Wenn Rechtsextreme ihrer „Helden“ gedenken, dann sind damit die Schlächter des Nazi-Regimes gemeint, auch wenn das nicht immer explizit gesagt wird. In Eisenach frönt man dem NS-Gedenken hingegen ganz offen: Am Sonntag, dem 17. November, lobpreisen Rechtsextreme auf gleich zwei Veranstaltungen die Wehrmacht, die SA und auch die Waffen-SS. Mittags im kleinen Kreis mit Reichsflagge, abends im Spalier mit Fackeln.

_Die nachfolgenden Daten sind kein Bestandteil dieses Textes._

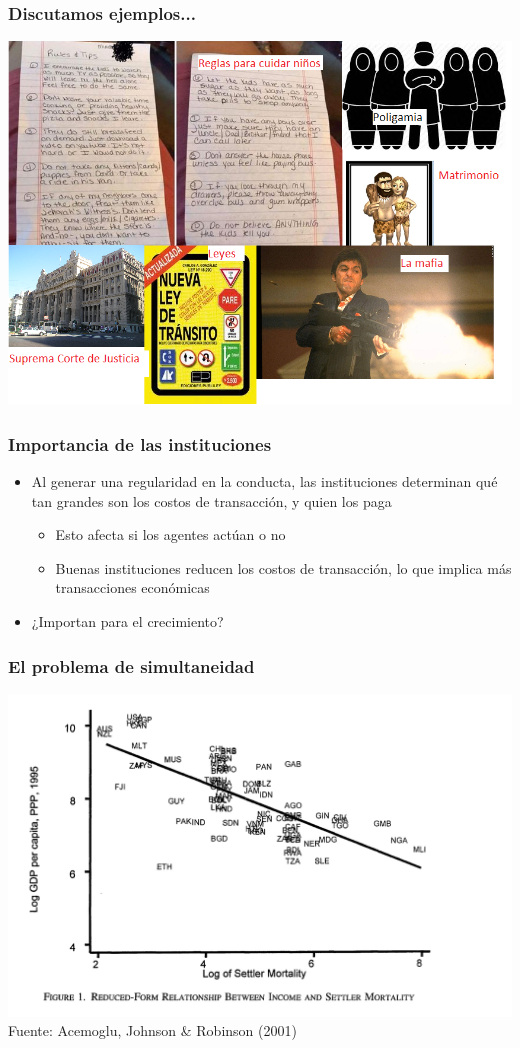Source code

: \documentclass{beamer}
\begin{document}
\begin{frame}
\frametitle{ Discutamos ejemplos...}
\centering
\includegraphics[scale=0.45]{Figures/Tema_04.1_examples.png}
\end{frame}

\begin{frame}
\frametitle{Importancia de las instituciones}
\begin{itemize}
    \item Al generar una regularidad en la conducta, las instituciones determinan qué tan grandes son los costos de transacción, y quien los paga
    \begin{itemize}
        \item Esto afecta si los agentes actúan o no
        \item Buenas instituciones reducen los costos de transacción, lo que implica más transacciones económicas
    \end{itemize}
    \item ¿Importan para el crecimiento?
\end{itemize}
\end{frame}

\begin{frame}
\frametitle{El problema de simultaneidad}
\centering
\includegraphics[scale=0.35]{Figures/Tema_04.1_examples2.png}
\small Fuente: Acemoglu, Johnson & Robinson (2001)
\end{frame}
\end{document}
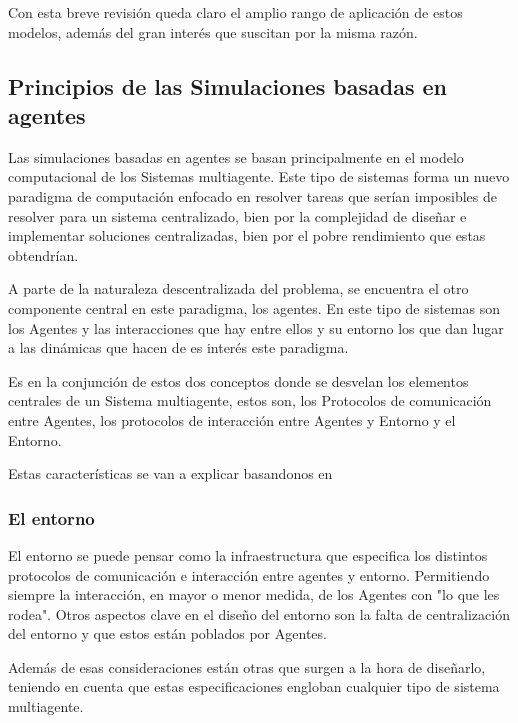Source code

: Con esta breve revisión queda claro el amplio rango de aplicación de estos modelos, además del gran interés que suscitan por la misma razón.

\subsection{Principios de las Simulaciones basadas en agentes}

Las simulaciones basadas en agentes se basan principalmente en el modelo computacional de los Sistemas multiagente. Este tipo de sistemas forma un nuevo paradigma de computación enfocado en resolver tareas que serían imposibles de resolver para un sistema centralizado, bien por la complejidad de diseñar e implementar soluciones centralizadas, bien por el pobre rendimiento que estas obtendrían.

A parte de la naturaleza descentralizada del problema, se encuentra el otro componente central en este paradigma, los agentes. En este tipo de sistemas son los Agentes y las interacciones que hay entre ellos y su entorno los que dan lugar a las dinámicas que hacen de es interés este paradigma.

Es en la conjunción de estos dos conceptos donde se desvelan los elementos centrales de un Sistema multiagente, estos son, los Protocolos de comunicación entre Agentes, los protocolos de interacción entre Agentes y Entorno y el Entorno.

Estas características se van a explicar basandonos en \cite{weiss1999multiagent}

\subsubsection{El entorno}

El entorno se puede pensar como la infraestructura que especifica los distintos protocolos de comunicación e interacción entre agentes y entorno. Permitiendo siempre la interacción, en mayor o menor medida, de los Agentes con "lo que les rodea". Otros aspectos clave en el diseño del entorno son la falta de centralización del entorno y que estos están poblados por Agentes. 

Además de esas consideraciones están otras que surgen a la hora de diseñarlo, teniendo en cuenta que estas especificaciones engloban cualquier tipo de sistema multiagente.

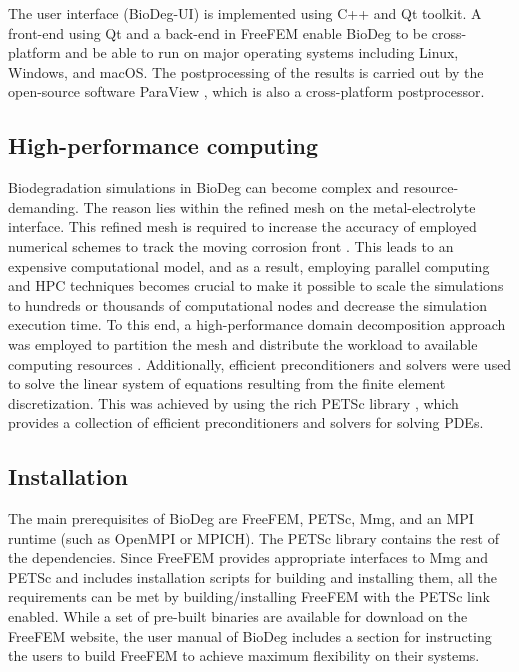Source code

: The user interface (BioDeg-UI) is implemented using C++ and Qt toolkit. A front-end using Qt and a back-end in FreeFEM enable BioDeg to be cross-platform and be able to run on major operating systems including Linux, Windows, and macOS. The postprocessing of the results is carried out by the open-source software ParaView \cite{Ahrens2005}, which is also a cross-platform postprocessor.

\subsection{High-performance computing}

Biodegradation simulations in BioDeg can become complex and resource-demanding. The reason lies within the refined mesh on the metal-electrolyte interface. This refined mesh is required to increase the accuracy of employed numerical schemes to track the moving corrosion front \cite{Barzegari2021, Barzegari2022}. This leads to an expensive computational model, and as a result, employing parallel computing and \gls{HPC} techniques becomes crucial to make it possible to scale the simulations to hundreds or thousands of computational nodes and decrease the simulation execution time. To this end, a high-performance domain decomposition approach was employed to partition the mesh and distribute the workload to available computing resources \cite{Dolean2015}. Additionally, efficient preconditioners and solvers were used to solve the linear system of equations resulting from the finite element discretization. This was achieved by using the rich \gls{PETSc} library \cite{petsc}, which provides a collection of efficient preconditioners and solvers for solving \gls{PDE}s.

\subsection{Installation}

The main prerequisites of BioDeg are FreeFEM, \gls{PETSc}, Mmg, and an \gls{MPI} runtime (such as OpenMPI or MPICH). The \gls{PETSc} library contains the rest of the dependencies. Since FreeFEM provides appropriate interfaces to Mmg and \gls{PETSc} and includes installation scripts for building and installing them, all the requirements can be met by building/installing FreeFEM with the \gls{PETSc} link enabled. While a set of pre-built binaries are available for download on the FreeFEM website, the user manual of BioDeg includes a section for instructing the users to build FreeFEM to achieve maximum flexibility on their systems.

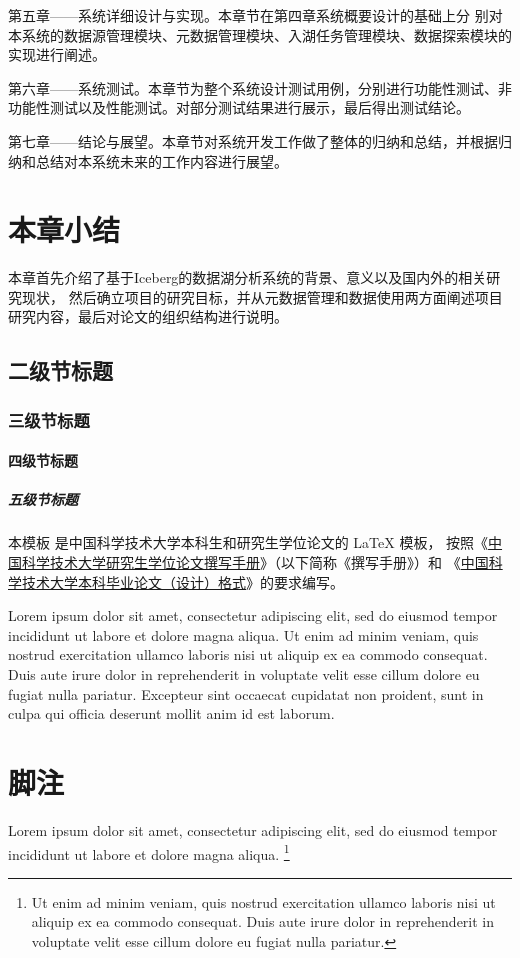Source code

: 第五章——系统详细设计与实现。本章节在第四章系统概要设计的基础上分
别对本系统的数据源管理模块、元数据管理模块、入湖任务管理模块、数据探索模块的实现进行阐述。

第六章——系统测试。本章节为整个系统设计测试用例，分别进行功能性测试、非功能性测试以及性能测试。对部分测试结果进行展示，最后得出测试结论。

第七章——结论与展望。本章节对系统开发工作做了整体的归纳和总结，并根据归纳和总结对本系统未来的工作内容进行展望。

\section{本章小结}

本章首先介绍了基于Iceberg的数据湖分析系统的背景、意义以及国内外的相关研究现状，
然后确立项目的研究目标，并从元数据管理和数据使用两方面阐述项目研究内容，最后对论文的组织结构进行说明。


\subsection{二级节标题}

\subsubsection{三级节标题}

\paragraph{四级节标题}

\subparagraph{五级节标题}

本模板  是中国科学技术大学本科生和研究生学位论文的 \LaTeX{}
模板， 按照《\href{https://gradschool.ustc.edu.cn/static/upload/article/picture/ce3b02e5f0274c90b9331ef50ae1ac26.pdf}
{中国科学技术大学研究生学位论文撰写手册}》（以下简称《撰写手册》）和
《\href{https://www.teach.ustc.edu.cn/?attachment_id=13867}
{中国科学技术大学本科毕业论文（设计）格式}》的要求编写。

Lorem ipsum dolor sit amet, consectetur adipiscing elit, sed do eiusmod tempor
incididunt ut labore et dolore magna aliqua.
Ut enim ad minim veniam, quis nostrud exercitation ullamco laboris nisi ut
aliquip ex ea commodo consequat.
Duis aute irure dolor in reprehenderit in voluptate velit esse cillum dolore eu
fugiat nulla pariatur.
Excepteur sint occaecat cupidatat non proident, sunt in culpa qui officia
deserunt mollit anim id est laborum.



\section{脚注}

Lorem ipsum dolor sit amet, consectetur adipiscing elit, sed do eiusmod tempor
incididunt ut labore et dolore magna aliqua.
\footnote{Ut enim ad minim veniam, quis nostrud exercitation ullamco laboris
  nisi ut aliquip ex ea commodo consequat.
  Duis aute irure dolor in reprehenderit in voluptate velit esse cillum dolore
  eu fugiat nulla pariatur.}
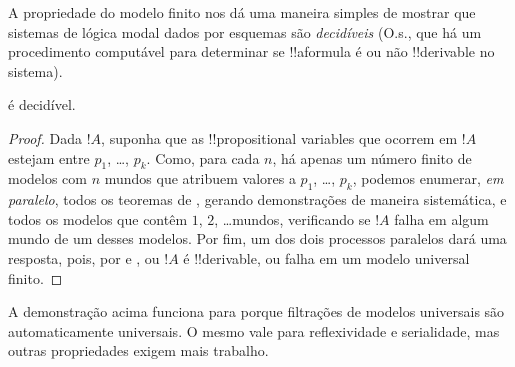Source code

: \documentclass[../../../include/open-logic-section]{subfiles}
\begin{document}

A propriedade do modelo finito nos dá uma maneira simples de mostrar que
sistemas de lógica modal dados por esquemas são \emph{decidíveis} (O.s.\@,
que há um procedimento computável para determinar se !!a{formula} é ou não
!!{derivable} no sistema).

\begin{thm}
   é decidível.
\end{thm}

\begin{proof}
  Dada $!A$, suponha que as !!{propositional variable}s que ocorrem em
  $!A$ estejam entre $p_1$, \dots, $p_k$. Como, para cada $n$, há apenas
  um número finito de modelos com $n$ mundos que atribuem valores a
  $p_1$, \dots, $p_k$, podemos enumerar, \emph{em paralelo}, todos os
  teoremas de , gerando demonstrações de maneira sistemática, e
  todos os modelos que contêm $1$, $2$, \dots mundos, verificando se $!A$
  falha em algum mundo de um desses modelos. Por fim, um dos dois processos
  paralelos dará uma resposta, pois, por 
  e , ou $!A$ é !!{derivable}, ou falha em um modelo
  universal finito.
\end{proof}

A demonstração acima funciona para  porque filtrações de modelos
universais são automaticamente universais. O mesmo vale para reflexividade
e serialidade, mas outras propriedades exigem mais trabalho.
\end{document}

Beide „Heldengedanken“ in der thüringischen Mittelstadt wurden von Neonazis aus dem Umfeld der Gruppe „KnockOut51“ angemeldet. Vier Mitglieder der militanten Kampfsportgruppe wurden erst im Juli zu Freiheitsstrafen verurteilt. Das Oberlandesgericht Jena hat im Juli 2024 geurteilt, „Knockout 51“ sei eine kriminelle, aber keine terroristische Vereinigung gewesen. Sie bekamen Haftstrafen von etwa zwei oder drei Jahren, deutlich weniger, als von der Staatsanwaltschaft gefordert. Die besorgten Waffen hätten der Abschreckung gedient und wenn es in der Gruppe darum ging, Linke zu töten, sei das nur angedachte Notwehr gewesen. Die Generalbundesanwaltschaft (GBA) wollte „KnockOut“ als terroristische Gruppe verurteilen, und hat deshalb Revision eingelegt. Die Urteile sind somit noch nicht rechtskräftig – und die Verurteilten deshalb aktuell auf freiem Fuß.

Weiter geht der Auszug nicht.